EpiSignalDetection v0.1.1: Provides functions to detect possible outbreaks using infectious disease surveillance data at the European Union / European Economic Area or country level. See Salmon et al. (2016) for a description of the automatic detection tools and the vignette for an overview of the package.
memnet v0.1.0: Implements network science tools to facilitate research into human (semantic) memory including several methods to infer networks from verbal fluency data, various network growth models, diverse random walk processes, and tools to analyze and visualize networks. See Wulff et al. (2018) and the vignette for an introduction.

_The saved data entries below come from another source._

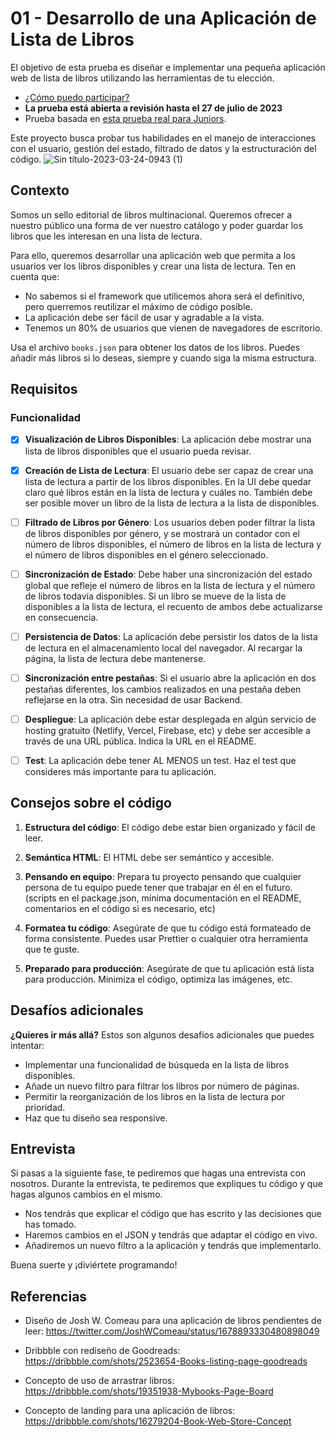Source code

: # 01 - Desarrollo de una Aplicación de Lista de Libros

El objetivo de esta prueba es diseñar e implementar una pequeña aplicación web de lista de libros utilizando las herramientas de tu elección.

- [¿Cómo puedo participar?](https://github.com/midudev/pruebas-tecnicas#c%C3%B3mo-participar)
- **La prueba está abierta a revisión hasta el 27 de julio de 2023**
- Prueba basada en [esta prueba real para Juniors](https://discord.com/channels/741237973663612969/848944161448132628/1127729621744500806).

Este proyecto busca probar tus habilidades en el manejo de interacciones con el usuario, gestión del estado, filtrado de datos y la estructuración del código.
![Sin título-2023-03-24-0943 (1)](https://github.com/midudev/pruebas-tecnicas/assets/1561955/a829323d-07e6-4937-91c6-5498481148c5)

## Contexto

Somos un sello editorial de libros multinacional. Queremos ofrecer a nuestro público una forma de ver nuestro catálogo y poder guardar los libros que les interesan en una lista de lectura.

Para ello, queremos desarrollar una aplicación web que permita a los usuarios ver los libros disponibles y crear una lista de lectura. Ten en cuenta que:

- No sabemos si el framework que utilicemos ahora será el definitivo, pero querremos reutilizar el máximo de código posible.
- La aplicación debe ser fácil de usar y agradable a la vista.
- Tenemos un 80% de usuarios que vienen de navegadores de escritorio.

Usa el archivo `books.json` para obtener los datos de los libros. Puedes añadir más libros si lo deseas, siempre y cuando siga la misma estructura.

## Requisitos

### Funcionalidad

- [x] **Visualización de Libros Disponibles**: La aplicación debe mostrar una lista de libros disponibles que el usuario pueda revisar.

- [x] **Creación de Lista de Lectura**: El usuario debe ser capaz de crear una lista de lectura a partir de los libros disponibles. En la UI debe quedar claro qué libros están en la lista de lectura y cuáles no. También debe ser posible mover un libro de la lista de lectura a la lista de disponibles.

- [ ] **Filtrado de Libros por Género**: Los usuarios deben poder filtrar la lista de libros disponibles por género, y se mostrará un contador con el número de libros disponibles, el número de libros en la lista de lectura y el número de libros disponibles en el género seleccionado.

- [ ] **Sincronización de Estado**: Debe haber una sincronización del estado global que refleje el número de libros en la lista de lectura y el número de libros todavía disponibles. Si un libro se mueve de la lista de disponibles a la lista de lectura, el recuento de ambos debe actualizarse en consecuencia.

- [ ] **Persistencia de Datos**: La aplicación debe persistir los datos de la lista de lectura en el almacenamiento local del navegador. Al recargar la página, la lista de lectura debe mantenerse.

- [ ] **Sincronización entre pestañas**: Si el usuario abre la aplicación en dos pestañas diferentes, los cambios realizados en una pestaña deben reflejarse en la otra. Sin necesidad de usar Backend.

- [ ] **Despliegue**: La aplicación debe estar desplegada en algún servicio de hosting gratuito (Netlify, Vercel, Firebase, etc) y debe ser accesible a través de una URL pública. Indica la URL en el README.

- [ ] **Test**: La aplicación debe tener AL MENOS un test. Haz el test que consideres más importante para tu aplicación.

## Consejos sobre el código

1. **Estructura del código**: El código debe estar bien organizado y fácil de leer.

2. **Semántica HTML**: El HTML debe ser semántico y accesible.

3. **Pensando en equipo**: Prepara tu proyecto pensando que cualquier persona de tu equipo puede tener que trabajar en él en el futuro. (scripts en el package.json, mínima documentación en el README, comentarios en el código si es necesario, etc)

4. **Formatea tu código**: Asegúrate de que tu código está formateado de forma consistente. Puedes usar Prettier o cualquier otra herramienta que te guste.

5. **Preparado para producción**: Asegúrate de que tu aplicación está lista para producción. Minimiza el código, optimiza las imágenes, etc.

## Desafíos adicionales

**¿Quieres ir más allá?** Estos son algunos desafíos adicionales que puedes intentar:

- Implementar una funcionalidad de búsqueda en la lista de libros disponibles.
- Añade un nuevo filtro para filtrar los libros por número de páginas.
- Permitir la reorganización de los libros en la lista de lectura por prioridad.
- Haz que tu diseño sea responsive.

## Entrevista

Si pasas a la siguiente fase, te pediremos que hagas una entrevista con nosotros. Durante la entrevista, te pediremos que expliques tu código y que hagas algunos cambios en el mismo.

- Nos tendrás que explicar el código que has escrito y las decisiones que has tomado.
- Haremos cambios en el JSON y tendrás que adaptar el código en vivo.
- Añadiremos un nuevo filtro a la aplicación y tendrás que implementarlo.

Buena suerte y ¡diviértete programando!

## Referencias

- Diseño de Josh W. Comeau para una aplicación de libros pendientes de leer: https://twitter.com/JoshWComeau/status/1678893330480898049

- Dribbble con rediseño de Goodreads: https://dribbble.com/shots/2523654-Books-listing-page-goodreads

- Concepto de uso de arrastrar libros: https://dribbble.com/shots/19351938-Mybooks-Page-Board

- Concepto de landing para una aplicación de libros: https://dribbble.com/shots/16279204-Book-Web-Store-Concept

plinkQC v0.2.0: Facilitates genotype quality control for genetic association studies as described by Anderson et al. (2010). There are vignettes on Ancestry Estimation, Processing 1000 Genomes, HapMap III Data and Genotype Quality Control.
dabestr v0.1.0: Offers an alternative to significance testing using bootstrap methods and estimation plots. See Ho et al (2018). There is a vignette on Bootstrap Confidence Intervals, another on Statistical Visualizations, and a third on creating Estimation Plots.
LindleyPowerSeries v0.1.0: Provides functions to compute the probability density function, the cumulative distribution function, the hazard rate function, the quantile function and random generation for Lindley Power Series distributions. See Nadarajah and Si (2018) for details.
pterrace v1.0: Provides functions to plot the persistence terrace, a summary graphic for topological data analysis that helps to determine the number of significant topological features. See Moon et al. (2018).
randcorr v1.0: Implements the algorithm by Pourahmadi and Wang (2015) for generating a random p x p correlation matrix by representing the correlation matrix using Cholesky factorization and hyperspherical coordinates. See Makalic and Schmidt (2018) for the sampling process used.
SMFilter v1.0.3: Provides filtering algorithms for the state space models on the Stiefel manifold as well as the corresponding sampling algorithms for uniform, vector Langevin-Bingham and matrix Langevin-Bingham distributions on the Stiefel manifold. See the vignette.
parsnip v0.0.1: Implements a common interface allowing users to specify a model without having to remember the different argument names across different functions or computational engines. The vignette goes over the basics.
vctrs v0.1.0: Defines new notions of prototype and size that are used to provide tools for consistent and well-founded type-coercion and size-recycling. There are vignettes on S3 vectors, Type and Size Stability and Prototypes.
vtree v0.1.4: Provides a function for drawing drawing
variable trees plots that display information about hierarchical subsets of a data frame defined by values of categorical variables. The vignette offers an introduction.
countcolors v0.9.0: Contains functions to count colors within color range(s) in images, and provides a masked version of the image with targeted pixels changed to a different color. Output includes the locations of the pixels in the images, and the proportion of the image within the target color range with optional background masking. There is an Introduction and an Example.